Let $X=\Bbb R\times\{-1,0,1\}$, and for convenience set $X_i=\Bbb R\times\{i\}$ for $i\in\{-1,0,1\}$. Points of $X_0$ are isolated. For $p=\langle x,-1\rangle\in X_{-1}$, $q=\langle x,1\rangle\in X_1$, $\epsilon>0$, and countable $C\subseteq\Bbb R$ let
$$B(p,\epsilon,C)=\{p\}\cup\Big(\big((x-\epsilon,x)\setminus C\big)\times\{0\}\Big)$$
and
$$B(q,\epsilon,C)=\{q\}\cup\Big(\big((x,x+\epsilon)\setminus C\big)\times\{0\}\Big)\;;$$
the sets $B(p,\epsilon,C)$ and $B(q,\epsilon,C)$ for $\epsilon>0$ and countable $C\subseteq\Bbb R$ are local bases at $p$ and $q$. $X$ with this topology is Hausdorff.

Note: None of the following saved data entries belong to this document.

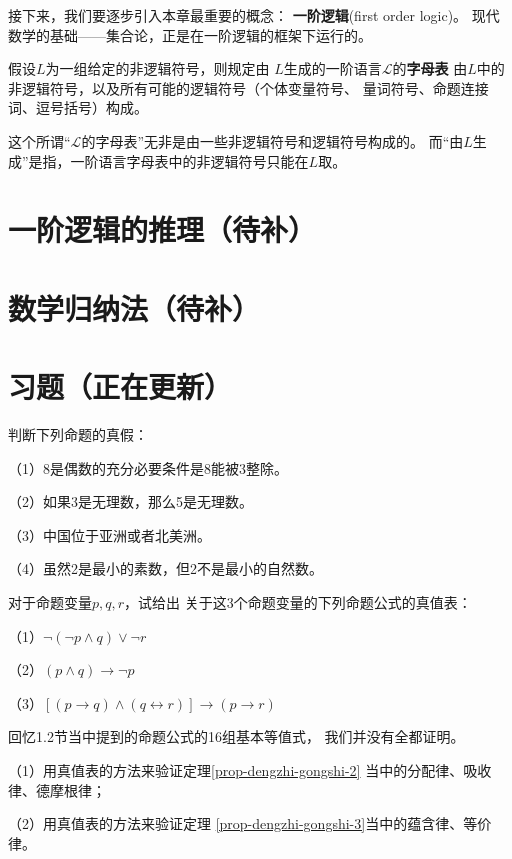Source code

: 接下来，我们要逐步引入本章最重要的概念：
\textbf{一阶逻辑}(first order logic)。
现代数学的基础——集合论，正是在一阶逻辑的框架下运行的。

\begin{definition}[一阶逻辑的字母表]
假设$L$为一组给定的非逻辑符号，则规定由
$L$生成的一阶语言$\mathcal{L}$的\textbf{字母表}
由$L$中的非逻辑符号，以及所有可能的逻辑符号（个体变量符号、
量词符号、命题连接词、逗号括号）构成。
\end{definition}

这个所谓“$\mathcal{L}$的字母表”无非是由一些非逻辑符号和逻辑符号构成的。
而“由$L$生成”是指，一阶语言字母表中的非逻辑符号只能在$L$取。






\section{一阶逻辑的推理（待补）}
\section{数学归纳法（待补）}
\section{习题（正在更新）}

\begin{prob}判断下列命题的真假：

（1）8是偶数的充分必要条件是8能被$3$整除。

（2）如果3是无理数，那么5是无理数。

（3）中国位于亚洲或者北美洲。

（4）虽然2是最小的素数，但2不是最小的自然数。

\end{prob}\vs

\begin{prob}对于命题变量$p,q,r$，试给出
关于这3个命题变量的下列命题公式的真值表：

（1）$\neg(\neg p\wedge q)\vee\neg r$

（2）$(p\wedge q)\rightarrow\neg p$

（3）$[(p\rightarrow q)\wedge(q\leftrightarrow r)]
\rightarrow(p\rightarrow r)$
\end{prob}\vs

\begin{prob}[基本等值公式的验证]
回忆1.2节当中提到的命题公式的16组基本等值式，
我们并没有全都证明。

（1）用真值表的方法来验证定理\ref{prop-dengzhi-gongshi-2}
当中的分配律、吸收律、德摩根律；

（2）用真值表的方法来验证定理
\ref{prop-dengzhi-gongshi-3}当中的蕴含律、等价律。
\end{prob}\vs

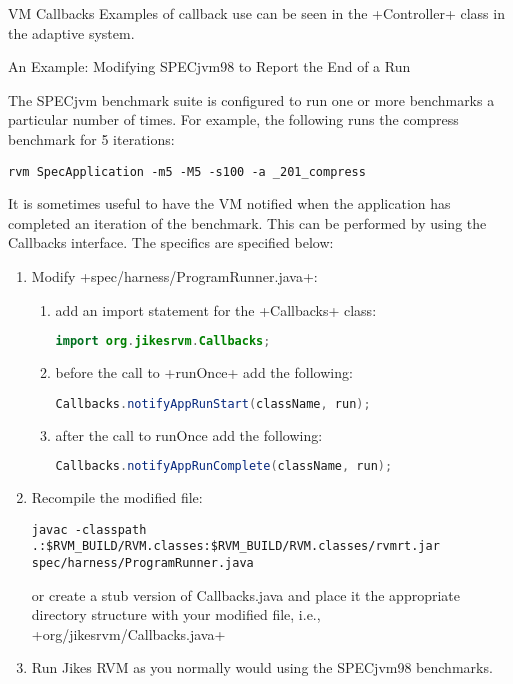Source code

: \begin{section}{VM Callbacks}
Examples of callback use can be seen in the \spverb+Controller+ class in the adaptive system.


\begin{subsection}{An Example: Modifying SPECjvm98 to Report the End of a Run}

The SPECjvm benchmark suite is configured to run one or more benchmarks a particular number of times. For example, the following runs the compress benchmark for 5 iterations:
\begin{lstlisting}
rvm SpecApplication -m5 -M5 -s100 -a _201_compress
\end{lstlisting}

It is sometimes useful to have the VM notified when the application has completed an iteration of the benchmark. This can be performed by using the Callbacks interface. The specifics are specified below:
\begin{enumerate}
  \item Modify \spverb+spec/harness/ProgramRunner.java+:
    \begin{enumerate}
      \item add an import statement for the \spverb+Callbacks+ class:
        \begin{lstlisting}[language=Java]
import org.jikesrvm.Callbacks;
        \end{lstlisting}
      \item before the call to \spverb+runOnce+ add the following:
        \begin{lstlisting}[language=Java]
Callbacks.notifyAppRunStart(className, run);
        \end{lstlisting}
      \item after the call to runOnce add the following:
        \begin{lstlisting}[language=Java]
Callbacks.notifyAppRunComplete(className, run);
        \end{lstlisting}
    \end{enumerate}
  \item Recompile the modified file:
    \begin{lstlisting}
javac -classpath .:$RVM_BUILD/RVM.classes:$RVM_BUILD/RVM.classes/rvmrt.jar spec/harness/ProgramRunner.java
    \end{lstlisting}
    or create a stub version of Callbacks.java and place it the appropriate directory structure with your modified file, i.e., \spverb+org/jikesrvm/Callbacks.java+
  \item  Run Jikes RVM as you normally would using the SPECjvm98 benchmarks.
\end{enumerate}


\end{subsection}
\end{section}

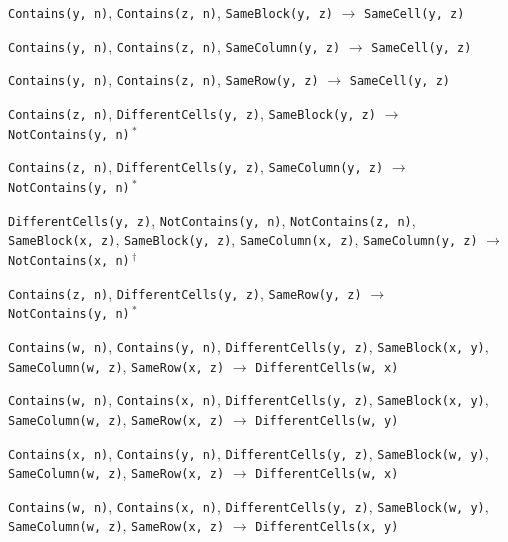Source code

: \documentclass[11pt,a4paper]{article}
\theoremstyle{definition}
\theoremstyle{remark}
\begin{document}
{\small\raggedright
\begin{enumerate}[label={[\arabic*]},leftmargin=2.6em,itemsep=1pt]
  \item \texttt{Contains(y,~n)}, \allowbreak \texttt{Contains(z,~n)}, \allowbreak \texttt{SameBlock(y,~z)} \;$\to$\; \texttt{SameCell(y,~z)}
  \item \texttt{Contains(y,~n)}, \allowbreak \texttt{Contains(z,~n)}, \allowbreak \texttt{SameColumn(y,~z)} \;$\to$\; \texttt{SameCell(y,~z)}
  \item \texttt{Contains(y,~n)}, \allowbreak \texttt{Contains(z,~n)}, \allowbreak \texttt{SameRow(y,~z)} \;$\to$\; \texttt{SameCell(y,~z)}
  \item \texttt{Contains(z,~n)}, \allowbreak \texttt{DifferentCells(y,~z)}, \allowbreak \texttt{SameBlock(y,~z)} \;$\to$\; \texttt{NotContains(y,~n)}\,$^{\ast}$
  \item \texttt{Contains(z,~n)}, \allowbreak \texttt{DifferentCells(y,~z)}, \allowbreak \texttt{SameColumn(y,~z)} \;$\to$\; \texttt{NotContains(y,~n)}\,$^{\ast}$
  \item \texttt{DifferentCells(y,~z)}, \allowbreak \texttt{NotContains(y,~n)}, \allowbreak \texttt{NotContains(z,~n)}, \allowbreak \texttt{SameBlock(x,~z)}, \allowbreak \texttt{SameBlock(y,~z)}, \allowbreak \texttt{SameColumn(x,~z)}, \allowbreak \texttt{SameColumn(y,~z)} \;$\to$\; \texttt{NotContains(x,~n)}\,$^{\dagger}$
  \item \texttt{Contains(z,~n)}, \allowbreak \texttt{DifferentCells(y,~z)}, \allowbreak \texttt{SameRow(y,~z)} \;$\to$\; \texttt{NotContains(y,~n)}\,$^{\ast}$
  \item \texttt{Contains(w,~n)}, \allowbreak \texttt{Contains(y,~n)}, \allowbreak \texttt{DifferentCells(y,~z)}, \allowbreak \texttt{SameBlock(x,~y)}, \allowbreak \texttt{SameColumn(w,~z)}, \allowbreak \texttt{SameRow(x,~z)} \;$\to$\; \texttt{DifferentCells(w,~x)}
  \item \texttt{Contains(w,~n)}, \allowbreak \texttt{Contains(x,~n)}, \allowbreak \texttt{DifferentCells(y,~z)}, \allowbreak \texttt{SameBlock(x,~y)}, \allowbreak \texttt{SameColumn(w,~z)}, \allowbreak \texttt{SameRow(x,~z)} \;$\to$\; \texttt{DifferentCells(w,~y)}
  \item \texttt{Contains(x,~n)}, \allowbreak \texttt{Contains(y,~n)}, \allowbreak \texttt{DifferentCells(y,~z)}, \allowbreak \texttt{SameBlock(w,~y)}, \allowbreak \texttt{SameColumn(w,~z)}, \allowbreak \texttt{SameRow(x,~z)} \;$\to$\; \texttt{DifferentCells(w,~x)}
  \item \texttt{Contains(w,~n)}, \allowbreak \texttt{Contains(x,~n)}, \allowbreak \texttt{DifferentCells(y,~z)}, \allowbreak \texttt{SameBlock(w,~y)}, \allowbreak \texttt{SameColumn(w,~z)}, \allowbreak \texttt{SameRow(x,~z)} \;$\to$\; \texttt{DifferentCells(x,~y)}

\end{enumerate}}
\end{document}
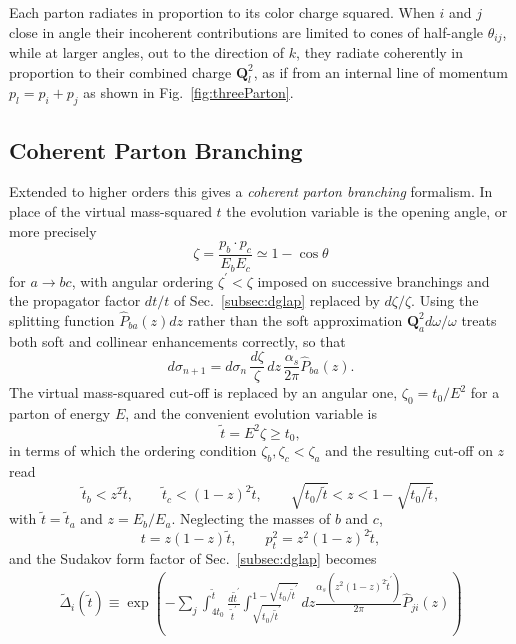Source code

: Each parton radiates in proportion to its color charge squared. When \(i\) and \(j\) close in angle their incoherent
contributions are limited to cones of half-angle \(\theta_{ij}\), while at larger
angles, out to the direction of \(k\), they radiate coherently in proportion to
their combined charge \(\mathbf{Q}_l^2\), as if from an internal line of momentum
\(p_l = p_i+p_j\) as shown in Fig.~\ref{fig:threeParton}.

\subsection{Coherent Parton Branching}
\label{sec:coherentPartonBranching}
Extended to higher orders this gives a \emph{coherent parton branching} formalism.
In place of the virtual mass-squared \(t\) the evolution variable is the opening
angle, or more precisely
\begin{equation}
	\zeta = \frac{p_b\cdot p_c}{E_bE_c} \simeq 1-\cos\theta
	\label{eq:zeta}
\end{equation}
for \(a\to bc\), with angular ordering \(\zeta^\prime<\zeta\) imposed on successive
branchings and the propagator factor \(dt/t\) of Sec.~\ref{subsec:dglap} replaced by
\(d\zeta/\zeta\). Using the splitting function \(\hat{P}_{ba}(z)dz\) rather than the
soft approximation \(\mathbf{Q}_a^2d\omega/\omega\) treats both soft and collinear
enhancements correctly, so that
\begin{equation}
	d\sigma_{n+1} = d\sigma_n\,\frac{d\zeta}{\zeta}\,dz\,
	\frac{\alpha_s}{2\pi}\hat{P}_{ba}(z).
	\label{eq:coherentBranching}
\end{equation}
The virtual mass-squared cut-off is replaced by an angular one,
\(\zeta_0 = t_0/E^2\) for a parton of energy \(E\), and the convenient evolution
variable is
\begin{equation}
	\tilde{t} = E^2\zeta \geq t_0 ,
	\label{eq:tildeT}
\end{equation}
in terms of which the ordering condition \(\zeta_b,\zeta_c<\zeta_a\) and the
resulting cut-off on \(z\) read
\begin{equation}
	\tilde{t}_b < z^2\tilde{t},
	\qquad
	\tilde{t}_c < (1-z)^2\tilde{t},
	\qquad
	\sqrt{t_0/\tilde{t}} < z < 1-\sqrt{t_0/\tilde{t}} ,
	\label{eq:orderingCutoff}
\end{equation}
with \(\tilde{t}=\tilde{t}_a\) and \(z=E_b/E_a\). Neglecting the masses of \(b\) and
\(c\),
\begin{equation}
	t = z(1-z)\tilde{t},
	\qquad
	p_t^2 = z^2(1-z)^2\tilde{t},
	\label{eq:tAndPt}
\end{equation}
and the Sudakov form factor of Sec.~\ref{subsec:dglap} becomes
\begin{align}
	\tilde{\Delta}_i(\tilde{t}) \equiv \exp(-\sum_j\int_{4t_0}^{\tilde{t}}
	\frac{d\tilde{t}^\prime}{\tilde{t}^\prime}
	\int_{\sqrt{t_0/\tilde{t}^\prime}}^{1-\sqrt{t_0/\tilde{t}^\prime}} dz
	\frac{\alpha_s(z^2(1-z)^2\tilde{t}^\prime)}{2\pi} \hat{P}_{ji}(z))
	\label{eq:coherentSudakov}
\end{align}


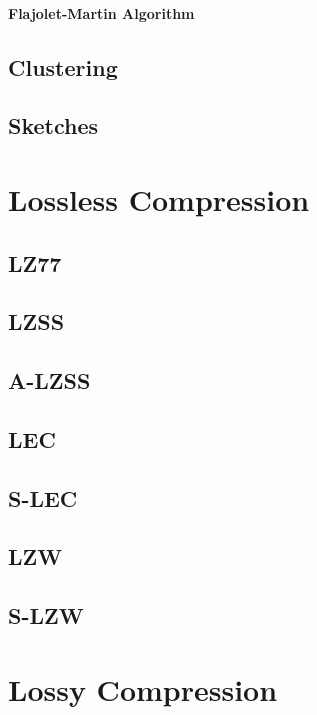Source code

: \paragraph{Flajolet-Martin Algorithm}


\subsection{Clustering}

\subsection{Sketches}

\section{Lossless Compression}
\subsection{LZ77}
\subsection{LZSS}
\subsection{A-LZSS}

\subsection{LEC}
\subsection{S-LEC}

\subsection{LZW}
\subsection{S-LZW}



\section{Lossy Compression}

Now define an equivalence relation $\sim$ on $X$ by $\langle x,i\rangle\sim\langle y,j\rangle$ iff $i=j$, and either $i\ne 0$, or $x-y\in\Bbb Q$. Let $Y=X/\!\!\sim$, and let $f:X\to Y$ be the quotient map; $f$ is of course continuous.
Let $y_{-1}$ and $y_1$ be the points of $Y$ corresponding to $X_{-1}$ and $X_1$, respectively. Suppose that $i\in\{-1,1\}$, and $U$ is an open nbhd of $y_i$ in $Y$. Clearly $X_i\subseteq f^{-1}[U]$, so for each $p\in\Bbb R$ there are $\epsilon_p>0$ and countable $C_p\subseteq\Bbb R$ such that
$$B(\langle p,i\rangle,\epsilon_p,C_p)\subseteq f^{-1}[U]\;.$$
Let $A=\{p\in\Bbb R:\langle p,0\rangle\notin f^{-1}[U]\}$, and suppose that $A$ is uncountable; then there is $p\in A$ such that $(p-\epsilon_p,p)\cap A$ and $(p,p+\epsilon_p)\cap A$ are uncountable. But then $C_p$ must be uncountable, which is impossible. Thus, $A$ is countable, and it follows that $X_0\setminus f^{-1}[U]$ is countable. Clearly, then, $y_{-1}$ and $y_1$ do not have disjoint open nbhds in $Y$, which is therefore not Hausdorff. Indeed, since the $\sim$-equivalence classes of $X_0$ are countable, this shows that open nbhds of $y_{-1}$ and $y_1$ are co-countable in $Y$.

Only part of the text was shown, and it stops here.